Other News Materials 1 August 2008 20:36 (UTC +04:00)

A Russian court found the Israel-based partner of jailed Yukos billionaire Mikhail Khodorkovsky guilty in absentia Friday of organizing several contract killings - charges the defence had rejected as absurd, reported dpa.

A Moscow city judge said Leonid Nevzlin had organised the murders of four business rivals and officials.

"The court has established that the accused, Nevzlin, organized the execution a number of extremely serious crimes," Judge Valery Novikov read from the verdict, advising "a lifelong sentence in a high-security prison."

Nevzlin, one of the top managers in now defunct oil giant Yukos, fled to Israel after Khodorkovsky's arrest by Russian authorities in 2003.
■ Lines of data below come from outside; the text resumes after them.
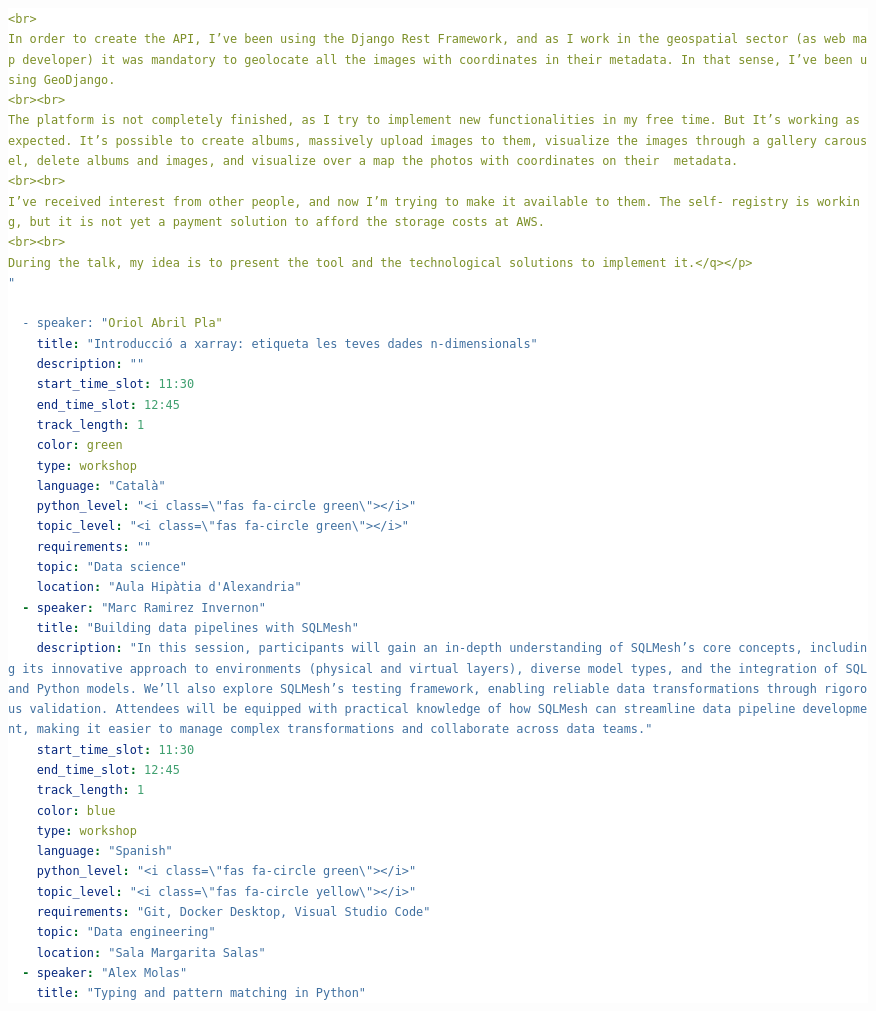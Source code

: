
 ```yaml
<br>
In order to create the API, I’ve been using the Django Rest Framework, and as I work in the geospatial sector (as web map developer) it was mandatory to geolocate all the images with coordinates in their metadata. In that sense, I’ve been using GeoDjango. 
<br><br>
The platform is not completely finished, as I try to implement new functionalities in my free time. But It’s working as expected. It’s possible to create albums, massively upload images to them, visualize the images through a gallery carousel, delete albums and images, and visualize over a map the photos with coordinates on their  metadata. 
<br><br>
I’ve received interest from other people, and now I’m trying to make it available to them. The self- registry is working, but it is not yet a payment solution to afford the storage costs at AWS. 
<br><br>
During the talk, my idea is to present the tool and the technological solutions to implement it.</q></p>
"

  - speaker: "Oriol Abril Pla"
    title: "Introducció a xarray: etiqueta les teves dades n-dimensionals"
    description: ""
    start_time_slot: 11:30
    end_time_slot: 12:45
    track_length: 1
    color: green
    type: workshop
    language: "Català"
    python_level: "<i class=\"fas fa-circle green\"></i>"
    topic_level: "<i class=\"fas fa-circle green\"></i>"
    requirements: ""
    topic: "Data science"
    location: "Aula Hipàtia d'Alexandria"
  - speaker: "Marc Ramirez Invernon"
    title: "Building data pipelines with SQLMesh"
    description: "In this session, participants will gain an in-depth understanding of SQLMesh’s core concepts, including its innovative approach to environments (physical and virtual layers), diverse model types, and the integration of SQL and Python models. We’ll also explore SQLMesh’s testing framework, enabling reliable data transformations through rigorous validation. Attendees will be equipped with practical knowledge of how SQLMesh can streamline data pipeline development, making it easier to manage complex transformations and collaborate across data teams."
    start_time_slot: 11:30
    end_time_slot: 12:45
    track_length: 1
    color: blue
    type: workshop
    language: "Spanish"
    python_level: "<i class=\"fas fa-circle green\"></i>"
    topic_level: "<i class=\"fas fa-circle yellow\"></i>"
    requirements: "Git, Docker Desktop, Visual Studio Code"
    topic: "Data engineering"
    location: "Sala Margarita Salas"
  - speaker: "Alex Molas"
    title: "Typing and pattern matching in Python"
```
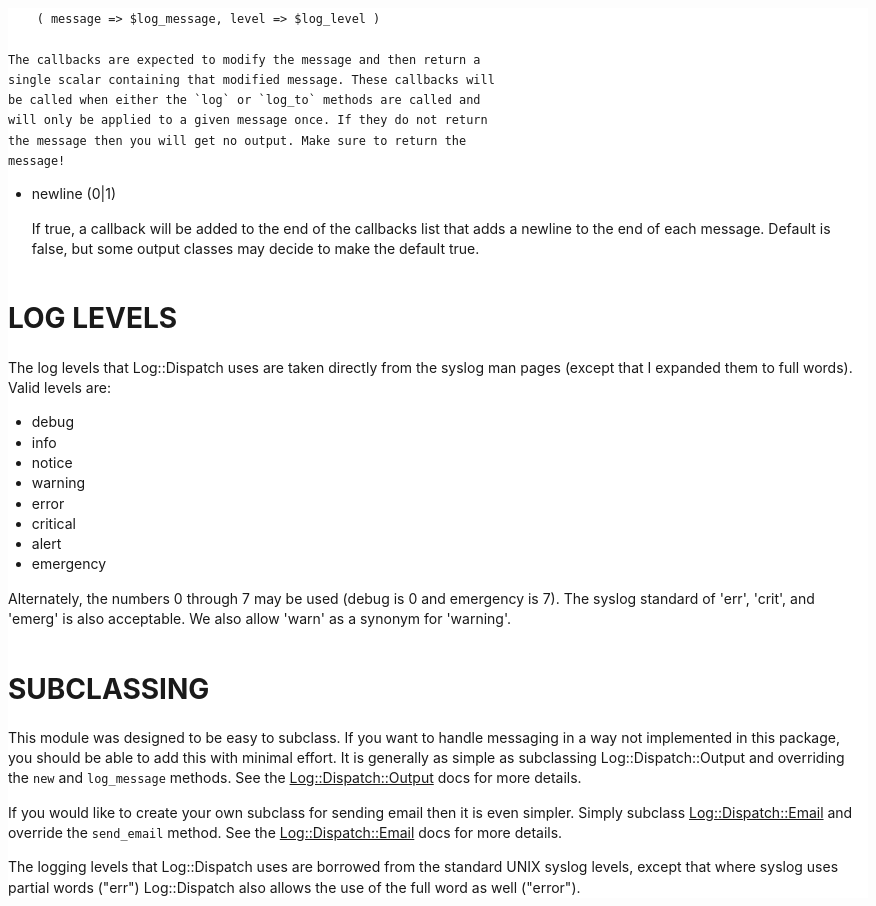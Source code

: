         ( message => $log_message, level => $log_level )

    The callbacks are expected to modify the message and then return a
    single scalar containing that modified message. These callbacks will
    be called when either the `log` or `log_to` methods are called and
    will only be applied to a given message once. If they do not return
    the message then you will get no output. Make sure to return the
    message!

- newline (0|1)

    If true, a callback will be added to the end of the callbacks list that adds
    a newline to the end of each message. Default is false, but some
    output classes may decide to make the default true.

# LOG LEVELS

The log levels that Log::Dispatch uses are taken directly from the
syslog man pages (except that I expanded them to full words). Valid
levels are:

- debug
- info
- notice
- warning
- error
- critical
- alert
- emergency

Alternately, the numbers 0 through 7 may be used (debug is 0 and emergency is
7). The syslog standard of 'err', 'crit', and 'emerg' is also acceptable. We
also allow 'warn' as a synonym for 'warning'.

# SUBCLASSING

This module was designed to be easy to subclass. If you want to handle
messaging in a way not implemented in this package, you should be able to add
this with minimal effort. It is generally as simple as subclassing
Log::Dispatch::Output and overriding the `new` and `log_message`
methods. See the [Log::Dispatch::Output](https://metacpan.org/pod/Log::Dispatch::Output) docs for more details.

If you would like to create your own subclass for sending email then
it is even simpler. Simply subclass [Log::Dispatch::Email](https://metacpan.org/pod/Log::Dispatch::Email) and
override the `send_email` method. See the [Log::Dispatch::Email](https://metacpan.org/pod/Log::Dispatch::Email)
docs for more details.

The logging levels that Log::Dispatch uses are borrowed from the standard
UNIX syslog levels, except that where syslog uses partial words ("err")
Log::Dispatch also allows the use of the full word as well ("error").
Israel has refused to extradite Nevzlin, who along with Khodorkovsky has accused the Kremlin of fabricating the charges to take control of the Yukos empire. The oil firm was bankrupt and sold in an auction forced by the state as a result of massive back-tax claims.

"The defence views this process as unjust from its very beginning. The verdict is illegal and unreasonable," lawyer Dmitry Kharitonov protested in defence of his client.

Nevzlin's lawyers said they would appeal the case with the European Court of Human Rights.

Nevzlin was accused in the Moscow court of contracting the former head of Yukos' security Alexei Pichugin, who was sentenced to 24 years in prison in 2006, to carry out the grisly murders committed during Russia's years of gangster capitalism in the early 1990s.

Critics have charged the Yukos case was politically orchestrated by former president Vladimir Putin to sideline a political opponent in Khodorkovsky, formerly Russia's richest man, and to absorb back into state hands the energy company's mighty assets.

As a result of the Yukos auction state-owned Rosneft, run by Putin's deputy prime minister Igor Sechin, has grown to be one of Russia's largest oil firms.

Khodorkovsky filed for a parole hearing last week, having served over half of his eight-year jail term for charges of large scale tax evasion.